In what ways are you encouraging Lily to discover her personal identity while developing a positive self-esteem?
I buy a lot of African American dolls, books and movies, to reinforce that she is beautiful. Working in media, I know the imagery that is prevalent in ads, TV, etc. Although it’s changing, the representation of black beauty still has a long way to go. I give her the opportunity to choose what she likes to wear, we discuss her hairstyles and she is allowed to communicate and express herself fully. I feel these are all important for young girls developing their identity.
Childcare is never easy. What’s your current childcare situation and how does it work for you?
My ex-husband and my ex-mother-in-law are an incredible support system for me. If it were not for them assisting me when I have to work late, travel or cannot take her to school, there’s no way I could have built my company. My daughter loves spending time with them and I can focus 100% on work when I am away, knowing she is safe, happy and, most likely, being spoiled rotten. What a blessing.
When it comes to being a mom: what are you most insecure about and what are you most confident about?
I always ask myself, am I spending enough time with my daughter? My job requires a lot of travel and has irregular working hours. I always think, maybe I’m working too much. But I do make sure that when I am with my daughter, I am 100% present.
I am confident that I am embedding images of what it means to be a powerful, intelligent, and successful woman in my daughter’s mind. That’s what she sees when she’s around me each day and that feels good. As the quote says, “Your kids will follow your example, not your advice.”
If you could only pick one, what has been your favorite memory from motherhood so far?
I had just started my business and was working a lot. I was feeling low that day. My daughter came home from school and she had drawn a portrait of me, wearing a crown and had written: “I Love You Mommy”. Knowing that was how she viewed me [as a Queen or superhero] and that she loved me, reassured me that I was doing OK.
Jenelle Hamilton is The Everymom…
Proudest moment in your career?
Walking my client Bob Mackie, down the red carpet at the SAG Awards.

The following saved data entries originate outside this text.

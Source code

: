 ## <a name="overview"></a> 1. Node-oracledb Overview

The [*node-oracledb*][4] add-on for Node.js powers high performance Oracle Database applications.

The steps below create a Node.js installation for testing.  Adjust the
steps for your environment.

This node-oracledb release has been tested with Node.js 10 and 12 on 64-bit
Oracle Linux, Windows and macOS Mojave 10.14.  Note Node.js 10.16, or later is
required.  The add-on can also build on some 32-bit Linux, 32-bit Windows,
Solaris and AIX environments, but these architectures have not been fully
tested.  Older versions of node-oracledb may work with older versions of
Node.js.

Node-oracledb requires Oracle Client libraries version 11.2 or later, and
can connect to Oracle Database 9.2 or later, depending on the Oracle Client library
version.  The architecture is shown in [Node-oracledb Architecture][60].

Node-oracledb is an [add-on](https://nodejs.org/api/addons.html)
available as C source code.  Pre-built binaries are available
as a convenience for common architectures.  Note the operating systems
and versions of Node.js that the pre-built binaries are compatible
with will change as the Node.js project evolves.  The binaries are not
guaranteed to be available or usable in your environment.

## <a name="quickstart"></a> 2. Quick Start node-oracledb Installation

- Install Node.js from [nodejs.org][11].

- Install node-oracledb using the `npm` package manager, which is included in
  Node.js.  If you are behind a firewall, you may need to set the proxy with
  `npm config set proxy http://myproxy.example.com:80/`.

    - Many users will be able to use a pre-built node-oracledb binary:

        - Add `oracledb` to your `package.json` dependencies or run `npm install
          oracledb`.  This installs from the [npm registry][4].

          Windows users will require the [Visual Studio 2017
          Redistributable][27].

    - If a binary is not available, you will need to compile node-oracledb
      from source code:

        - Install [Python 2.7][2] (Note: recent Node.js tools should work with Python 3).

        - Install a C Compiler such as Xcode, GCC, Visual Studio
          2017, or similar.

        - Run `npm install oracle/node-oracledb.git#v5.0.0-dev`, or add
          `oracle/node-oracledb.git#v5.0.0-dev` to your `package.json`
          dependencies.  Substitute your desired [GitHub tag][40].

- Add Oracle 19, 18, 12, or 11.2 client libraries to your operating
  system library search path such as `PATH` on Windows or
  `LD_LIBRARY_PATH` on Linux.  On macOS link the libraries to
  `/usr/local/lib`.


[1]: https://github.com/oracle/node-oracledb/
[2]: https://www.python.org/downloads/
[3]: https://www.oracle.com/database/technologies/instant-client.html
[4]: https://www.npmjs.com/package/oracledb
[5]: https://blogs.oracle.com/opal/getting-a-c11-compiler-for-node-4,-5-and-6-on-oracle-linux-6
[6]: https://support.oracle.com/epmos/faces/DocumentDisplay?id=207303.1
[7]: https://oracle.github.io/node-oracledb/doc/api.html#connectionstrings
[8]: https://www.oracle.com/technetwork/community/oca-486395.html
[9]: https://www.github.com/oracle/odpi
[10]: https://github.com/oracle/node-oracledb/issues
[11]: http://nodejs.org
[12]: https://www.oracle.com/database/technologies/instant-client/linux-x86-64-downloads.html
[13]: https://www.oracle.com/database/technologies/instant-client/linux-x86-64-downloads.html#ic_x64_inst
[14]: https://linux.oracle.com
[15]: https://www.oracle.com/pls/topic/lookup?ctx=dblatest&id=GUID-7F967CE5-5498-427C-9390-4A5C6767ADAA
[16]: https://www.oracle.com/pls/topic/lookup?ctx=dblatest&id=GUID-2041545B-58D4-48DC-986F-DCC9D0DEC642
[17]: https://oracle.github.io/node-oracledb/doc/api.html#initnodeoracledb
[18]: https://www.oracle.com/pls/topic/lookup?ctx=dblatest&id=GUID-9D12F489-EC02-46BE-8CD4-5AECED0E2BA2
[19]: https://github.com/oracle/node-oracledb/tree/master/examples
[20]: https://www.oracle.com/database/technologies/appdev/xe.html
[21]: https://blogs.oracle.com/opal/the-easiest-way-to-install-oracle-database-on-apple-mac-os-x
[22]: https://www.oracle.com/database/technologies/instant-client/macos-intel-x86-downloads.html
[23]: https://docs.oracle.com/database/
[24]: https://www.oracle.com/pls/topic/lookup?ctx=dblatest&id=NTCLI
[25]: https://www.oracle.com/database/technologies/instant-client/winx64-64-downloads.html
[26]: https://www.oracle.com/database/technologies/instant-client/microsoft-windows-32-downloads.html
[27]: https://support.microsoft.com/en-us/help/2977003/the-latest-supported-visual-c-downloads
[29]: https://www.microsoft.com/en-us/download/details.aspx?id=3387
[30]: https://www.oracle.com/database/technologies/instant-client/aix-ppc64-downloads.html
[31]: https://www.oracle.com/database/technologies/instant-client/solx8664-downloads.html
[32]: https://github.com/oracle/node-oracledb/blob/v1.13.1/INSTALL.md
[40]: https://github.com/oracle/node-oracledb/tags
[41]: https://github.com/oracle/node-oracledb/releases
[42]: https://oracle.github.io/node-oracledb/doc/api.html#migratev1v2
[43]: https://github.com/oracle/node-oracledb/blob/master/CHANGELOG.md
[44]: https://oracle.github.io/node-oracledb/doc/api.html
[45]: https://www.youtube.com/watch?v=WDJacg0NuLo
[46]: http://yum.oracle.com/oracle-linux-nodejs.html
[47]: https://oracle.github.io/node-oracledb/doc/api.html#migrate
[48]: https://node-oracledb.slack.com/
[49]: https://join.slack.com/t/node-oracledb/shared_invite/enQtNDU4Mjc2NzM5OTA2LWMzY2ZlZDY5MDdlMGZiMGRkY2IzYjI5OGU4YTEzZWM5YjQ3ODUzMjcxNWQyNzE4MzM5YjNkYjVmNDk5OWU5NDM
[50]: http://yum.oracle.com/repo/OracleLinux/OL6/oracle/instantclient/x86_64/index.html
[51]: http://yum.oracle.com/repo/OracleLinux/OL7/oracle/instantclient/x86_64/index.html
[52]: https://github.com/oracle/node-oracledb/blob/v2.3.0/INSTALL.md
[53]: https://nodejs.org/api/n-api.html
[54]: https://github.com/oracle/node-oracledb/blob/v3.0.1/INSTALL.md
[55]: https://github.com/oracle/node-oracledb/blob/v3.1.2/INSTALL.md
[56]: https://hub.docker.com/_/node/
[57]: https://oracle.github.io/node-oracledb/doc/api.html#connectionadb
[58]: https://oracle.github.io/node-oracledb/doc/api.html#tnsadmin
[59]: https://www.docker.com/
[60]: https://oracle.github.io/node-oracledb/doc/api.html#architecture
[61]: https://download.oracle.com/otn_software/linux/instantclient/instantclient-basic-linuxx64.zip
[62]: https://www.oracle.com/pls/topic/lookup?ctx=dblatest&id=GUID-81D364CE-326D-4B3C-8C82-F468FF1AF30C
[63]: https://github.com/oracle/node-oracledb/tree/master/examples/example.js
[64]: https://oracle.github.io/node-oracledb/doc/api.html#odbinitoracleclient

My dream was always to walk an A-List, Hollywood red carpet.
Famous person you can’t believe you met?
Chris Martin, at his concert after-party in NYC. He is the nicest person I have met. I love him and Coldplay, so that was amazing for me.
Best way to end the day?
Cuddles and bedtime with my daughter. I have sung her the same lullaby [Hush Little Baby] every night since she was born. She still asks for it, even though she’s 9!
Favorite mother-daughter date?
We recently implemented a ban on all electronics (cell phones, laptops, TV etc). We put them in a box on Friday evening and cannot touch them until Saturday evening. This ensures we can spend quality time together. We love playing board games. We’re both quite competitive!
Most embarrassing mom moment?
I was on the phone with an editor at the WSJ and of course, at that moment, my daughter decided to scream and have a meltdown in the background. Thankfully, the editor was very understanding, but I was so embarrassed!